START Data for review
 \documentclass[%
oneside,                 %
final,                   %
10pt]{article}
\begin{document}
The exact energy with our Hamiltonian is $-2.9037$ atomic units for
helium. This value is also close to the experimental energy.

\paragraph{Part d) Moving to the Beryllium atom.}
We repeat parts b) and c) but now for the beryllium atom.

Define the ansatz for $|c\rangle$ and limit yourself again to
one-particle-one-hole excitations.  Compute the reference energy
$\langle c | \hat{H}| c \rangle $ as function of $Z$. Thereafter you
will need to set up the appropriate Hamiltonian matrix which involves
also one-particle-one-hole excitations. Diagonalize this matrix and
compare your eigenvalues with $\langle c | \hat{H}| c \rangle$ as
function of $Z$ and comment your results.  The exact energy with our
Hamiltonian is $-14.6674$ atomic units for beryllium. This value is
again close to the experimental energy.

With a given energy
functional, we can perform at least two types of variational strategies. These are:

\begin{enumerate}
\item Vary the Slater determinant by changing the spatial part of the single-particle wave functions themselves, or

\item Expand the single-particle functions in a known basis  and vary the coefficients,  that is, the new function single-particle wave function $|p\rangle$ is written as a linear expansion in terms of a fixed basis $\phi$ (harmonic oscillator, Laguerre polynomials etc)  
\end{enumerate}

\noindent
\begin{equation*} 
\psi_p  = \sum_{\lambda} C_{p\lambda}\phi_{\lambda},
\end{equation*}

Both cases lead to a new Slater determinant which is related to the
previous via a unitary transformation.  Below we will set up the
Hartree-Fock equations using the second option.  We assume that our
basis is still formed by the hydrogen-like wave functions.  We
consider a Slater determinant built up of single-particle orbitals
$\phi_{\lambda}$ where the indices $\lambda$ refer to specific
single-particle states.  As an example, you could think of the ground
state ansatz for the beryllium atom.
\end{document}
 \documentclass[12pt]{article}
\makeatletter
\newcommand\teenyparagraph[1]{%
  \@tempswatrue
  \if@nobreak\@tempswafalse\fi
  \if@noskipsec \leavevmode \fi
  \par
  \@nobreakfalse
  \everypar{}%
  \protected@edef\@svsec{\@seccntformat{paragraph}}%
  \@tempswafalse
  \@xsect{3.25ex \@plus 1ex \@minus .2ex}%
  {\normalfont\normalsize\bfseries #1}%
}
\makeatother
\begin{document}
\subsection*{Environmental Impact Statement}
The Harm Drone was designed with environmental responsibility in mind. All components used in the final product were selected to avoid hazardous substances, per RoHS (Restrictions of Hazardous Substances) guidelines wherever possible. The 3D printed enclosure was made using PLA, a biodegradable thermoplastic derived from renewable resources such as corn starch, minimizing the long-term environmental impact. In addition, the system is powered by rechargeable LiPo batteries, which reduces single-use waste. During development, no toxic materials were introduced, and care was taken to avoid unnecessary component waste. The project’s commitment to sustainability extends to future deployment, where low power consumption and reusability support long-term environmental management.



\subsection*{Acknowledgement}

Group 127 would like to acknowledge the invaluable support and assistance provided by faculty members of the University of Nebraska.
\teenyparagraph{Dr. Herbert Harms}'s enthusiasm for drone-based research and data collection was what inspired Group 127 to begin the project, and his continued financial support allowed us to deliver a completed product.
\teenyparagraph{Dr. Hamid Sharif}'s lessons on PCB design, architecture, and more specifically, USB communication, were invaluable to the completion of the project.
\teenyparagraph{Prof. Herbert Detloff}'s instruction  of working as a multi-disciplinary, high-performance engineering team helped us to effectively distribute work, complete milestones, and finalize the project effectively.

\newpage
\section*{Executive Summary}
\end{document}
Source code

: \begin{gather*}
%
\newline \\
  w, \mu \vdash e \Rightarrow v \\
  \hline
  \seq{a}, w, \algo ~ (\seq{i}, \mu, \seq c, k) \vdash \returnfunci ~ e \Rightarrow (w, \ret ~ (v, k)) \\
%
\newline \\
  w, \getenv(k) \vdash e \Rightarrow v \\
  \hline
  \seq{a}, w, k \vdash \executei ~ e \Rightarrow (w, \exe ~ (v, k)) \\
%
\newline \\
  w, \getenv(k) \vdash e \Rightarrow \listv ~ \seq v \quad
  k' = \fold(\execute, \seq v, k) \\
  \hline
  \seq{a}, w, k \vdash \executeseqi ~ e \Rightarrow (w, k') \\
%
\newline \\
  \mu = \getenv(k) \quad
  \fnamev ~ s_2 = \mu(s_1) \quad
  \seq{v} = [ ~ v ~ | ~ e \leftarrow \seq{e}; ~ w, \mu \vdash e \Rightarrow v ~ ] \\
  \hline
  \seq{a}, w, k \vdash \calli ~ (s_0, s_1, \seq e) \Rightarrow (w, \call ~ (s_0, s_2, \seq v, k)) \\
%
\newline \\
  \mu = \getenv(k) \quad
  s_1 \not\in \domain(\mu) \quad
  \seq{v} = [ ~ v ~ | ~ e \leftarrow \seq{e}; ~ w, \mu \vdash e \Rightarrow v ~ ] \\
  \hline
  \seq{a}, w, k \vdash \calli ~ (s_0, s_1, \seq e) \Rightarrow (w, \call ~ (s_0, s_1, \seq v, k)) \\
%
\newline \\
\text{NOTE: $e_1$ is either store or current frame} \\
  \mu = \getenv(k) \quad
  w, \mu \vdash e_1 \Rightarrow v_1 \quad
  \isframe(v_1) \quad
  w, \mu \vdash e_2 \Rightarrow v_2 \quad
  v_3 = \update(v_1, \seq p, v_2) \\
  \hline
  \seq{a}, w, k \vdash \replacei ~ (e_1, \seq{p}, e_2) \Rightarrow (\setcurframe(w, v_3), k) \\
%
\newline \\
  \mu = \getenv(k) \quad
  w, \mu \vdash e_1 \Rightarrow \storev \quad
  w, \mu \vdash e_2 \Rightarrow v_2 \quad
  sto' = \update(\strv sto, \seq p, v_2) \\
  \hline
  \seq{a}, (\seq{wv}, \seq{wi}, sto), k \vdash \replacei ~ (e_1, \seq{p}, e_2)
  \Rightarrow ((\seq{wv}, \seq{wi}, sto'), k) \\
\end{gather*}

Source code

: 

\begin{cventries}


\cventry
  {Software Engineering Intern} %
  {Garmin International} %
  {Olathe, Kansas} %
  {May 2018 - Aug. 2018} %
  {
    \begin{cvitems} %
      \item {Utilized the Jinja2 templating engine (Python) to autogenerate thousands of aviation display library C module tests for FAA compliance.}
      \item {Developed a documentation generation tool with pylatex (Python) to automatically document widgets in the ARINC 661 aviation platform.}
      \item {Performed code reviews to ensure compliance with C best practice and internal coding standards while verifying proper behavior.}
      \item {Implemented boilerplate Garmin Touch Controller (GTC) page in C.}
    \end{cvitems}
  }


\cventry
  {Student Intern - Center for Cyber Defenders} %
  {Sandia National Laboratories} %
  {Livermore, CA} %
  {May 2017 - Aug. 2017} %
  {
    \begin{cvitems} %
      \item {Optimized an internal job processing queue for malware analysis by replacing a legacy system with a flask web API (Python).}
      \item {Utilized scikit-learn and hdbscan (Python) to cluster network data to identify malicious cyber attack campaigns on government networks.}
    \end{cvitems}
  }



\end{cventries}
END Data for review
● **Exercise aim**
If a line contains the word "energy", count it; give the total for the entries above and nothing else.

● **Response area**
6